* **SOURCE INFORMATION**

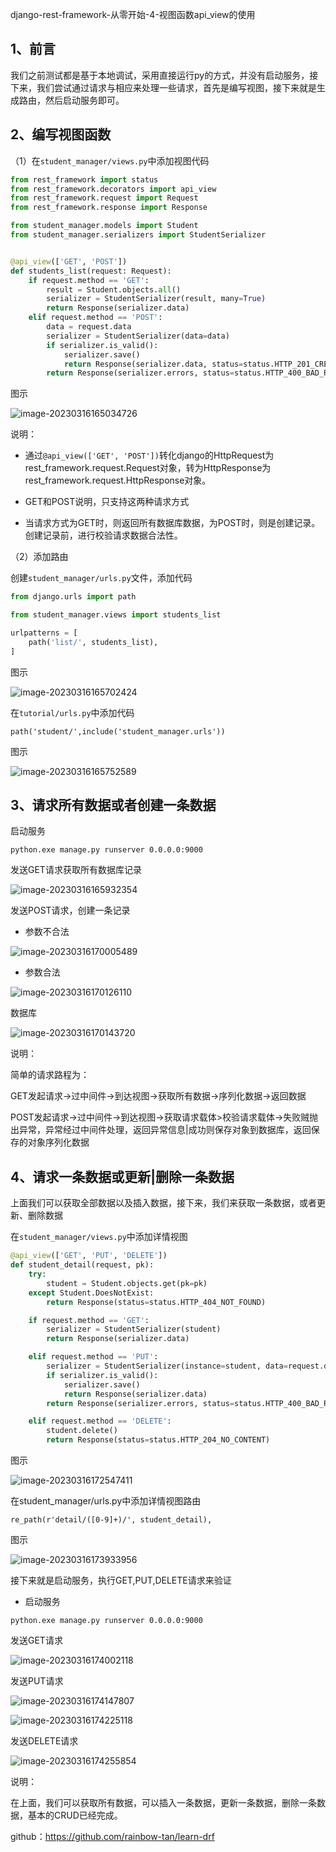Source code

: django-rest-framework-从零开始-4-视图函数api_view的使用

## 1、前言

我们之前测试都是基于本地调试，采用直接运行py的方式，并没有启动服务，接下来，我们尝试通过请求与相应来处理一些请求，首先是编写视图，接下来就是生成路由，然后启动服务即可。

## 2、编写视图函数

（1）在`student_manager/views.py`中添加视图代码

```python
from rest_framework import status
from rest_framework.decorators import api_view
from rest_framework.request import Request
from rest_framework.response import Response

from student_manager.models import Student
from student_manager.serializers import StudentSerializer


@api_view(['GET', 'POST'])
def students_list(request: Request):
    if request.method == 'GET':
        result = Student.objects.all()
        serializer = StudentSerializer(result, many=True)
        return Response(serializer.data)
    elif request.method == 'POST':
        data = request.data
        serializer = StudentSerializer(data=data)
        if serializer.is_valid():
            serializer.save()
            return Response(serializer.data, status=status.HTTP_201_CREATED)
        return Response(serializer.errors, status=status.HTTP_400_BAD_REQUEST)
```

图示

![image-20230316165034726](https://img2023.cnblogs.com/blog/1768648/202303/1768648-20230321162802933-697233569.png)

说明：

- 通过`@api_view(['GET', 'POST'])`转化django的HttpRequest为rest_framework.request.Request对象，转为HttpResponse为rest_framework.request.HttpResponse对象。

- GET和POST说明，只支持这两种请求方式

- 当请求方式为GET时，则返回所有数据库数据，为POST时，则是创建记录。创建记录前，进行校验请求数据合法性。

（2）添加路由

创建`student_manager/urls.py`文件，添加代码

```python
from django.urls import path

from student_manager.views import students_list

urlpatterns = [
    path('list/', students_list),
]
```

图示

![image-20230316165702424](https://img2023.cnblogs.com/blog/1768648/202303/1768648-20230321162803374-1067649579.png)

在`tutorial/urls.py`中添加代码

```
path('student/',include('student_manager.urls'))
```

图示

![image-20230316165752589](https://img2023.cnblogs.com/blog/1768648/202303/1768648-20230321162803751-1013585442.png)

## 3、请求所有数据或者创建一条数据

启动服务

```
python.exe manage.py runserver 0.0.0.0:9000
```

发送GET请求获取所有数据库记录

![image-20230316165932354](https://img2023.cnblogs.com/blog/1768648/202303/1768648-20230321162804106-1780273479.png)

发送POST请求，创建一条记录

- 参数不合法

![image-20230316170005489](https://img2023.cnblogs.com/blog/1768648/202303/1768648-20230321162804497-1858244300.png)

- 参数合法

![image-20230316170126110](https://img2023.cnblogs.com/blog/1768648/202303/1768648-20230321162804814-1945915057.png)

数据库

![image-20230316170143720](https://img2023.cnblogs.com/blog/1768648/202303/1768648-20230321162805139-865567692.png)

说明：

简单的请求路程为：

GET发起请求->过中间件->到达视图->获取所有数据->序列化数据->返回数据

POST发起请求->过中间件->到达视图->获取请求载体>校验请求载体->失败贼抛出异常，异常经过中间件处理，返回异常信息|成功则保存对象到数据库，返回保存的对象序列化数据

## 4、请求一条数据或更新|删除一条数据

上面我们可以获取全部数据以及插入数据，接下来，我们来获取一条数据，或者更新、删除数据

在`student_manager/views.py`中添加详情视图

```python
@api_view(['GET', 'PUT', 'DELETE'])
def student_detail(request, pk):
    try:
        student = Student.objects.get(pk=pk)
    except Student.DoesNotExist:
        return Response(status=status.HTTP_404_NOT_FOUND)

    if request.method == 'GET':
        serializer = StudentSerializer(student)
        return Response(serializer.data)

    elif request.method == 'PUT':
        serializer = StudentSerializer(instance=student, data=request.data)
        if serializer.is_valid():
            serializer.save()
            return Response(serializer.data)
        return Response(serializer.errors, status=status.HTTP_400_BAD_REQUEST)

    elif request.method == 'DELETE':
        student.delete()
        return Response(status=status.HTTP_204_NO_CONTENT)
```

图示

![image-20230316172547411](https://img2023.cnblogs.com/blog/1768648/202303/1768648-20230321162805507-1511834382.png)

在student_manager/urls.py中添加详情视图路由

```
re_path(r'detail/([0-9]+)/', student_detail),
```

图示

![image-20230316173933956](https://img2023.cnblogs.com/blog/1768648/202303/1768648-20230321162805853-346123762.png)

接下来就是启动服务，执行GET,PUT,DELETE请求来验证

- 启动服务

```
python.exe manage.py runserver 0.0.0.0:9000
```

发送GET请求

![image-20230316174002118](https://img2023.cnblogs.com/blog/1768648/202303/1768648-20230321162806148-1723692191.png)

发送PUT请求

![image-20230316174147807](https://img2023.cnblogs.com/blog/1768648/202303/1768648-20230321162806446-94851989.png)

![image-20230316174225118](https://img2023.cnblogs.com/blog/1768648/202303/1768648-20230321162806773-465272924.png)

发送DELETE请求

![image-20230316174255854](https://img2023.cnblogs.com/blog/1768648/202303/1768648-20230321162807140-409668886.png)

说明：

在上面，我们可以获取所有数据，可以插入一条数据，更新一条数据，删除一条数据，基本的CRUD已经完成。

github：https://github.com/rainbow-tan/learn-drf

* **TASK TO COMPLETE**
Scan the records for the word "data". Copy each line where it turns up.

* **WRITTEN ANSWER**
        return Response(serializer.data)
        data = request.data
        serializer = StudentSerializer(data=data)
            return Response(serializer.data, status=status.HTTP_201_CREATED)
        return Response(serializer.data)
        serializer = StudentSerializer(instance=student, data=request.data)
            return Response(serializer.data)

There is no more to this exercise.